> _ENTRIES PROVIDED_
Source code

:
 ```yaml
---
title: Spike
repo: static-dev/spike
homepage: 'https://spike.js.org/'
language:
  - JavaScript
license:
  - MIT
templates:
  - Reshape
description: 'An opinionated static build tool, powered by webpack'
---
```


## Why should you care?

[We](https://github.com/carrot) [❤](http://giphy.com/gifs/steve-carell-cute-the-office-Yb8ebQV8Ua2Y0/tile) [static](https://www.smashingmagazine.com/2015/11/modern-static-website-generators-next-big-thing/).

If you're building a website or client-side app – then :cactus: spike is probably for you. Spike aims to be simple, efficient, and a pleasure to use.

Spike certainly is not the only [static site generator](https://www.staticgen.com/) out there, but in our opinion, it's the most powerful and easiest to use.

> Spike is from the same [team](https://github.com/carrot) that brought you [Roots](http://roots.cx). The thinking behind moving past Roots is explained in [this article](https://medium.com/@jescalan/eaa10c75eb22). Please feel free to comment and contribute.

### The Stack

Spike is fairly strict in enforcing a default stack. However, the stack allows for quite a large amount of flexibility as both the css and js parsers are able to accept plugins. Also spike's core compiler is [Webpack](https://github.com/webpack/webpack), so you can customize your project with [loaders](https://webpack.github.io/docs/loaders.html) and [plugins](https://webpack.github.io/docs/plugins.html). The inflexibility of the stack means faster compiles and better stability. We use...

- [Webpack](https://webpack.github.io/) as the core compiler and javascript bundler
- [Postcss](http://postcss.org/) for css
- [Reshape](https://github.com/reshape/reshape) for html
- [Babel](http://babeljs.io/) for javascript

> _EXERCISE INSTRUCTIONS_
Each line above where the word "website" occurs should be copied out.

> _EXERCISE RESPONSE_
[We](https://github.com/carrot) [❤](http://giphy.com/gifs/steve-carell-cute-the-office-Yb8ebQV8Ua2Y0/tile) [static](https://www.smashingmagazine.com/2015/11/modern-static-website-generators-next-big-thing/).
If you're building a website or client-side app – then :cactus: spike is probably for you. Spike aims to be simple, efficient, and a pleasure to use.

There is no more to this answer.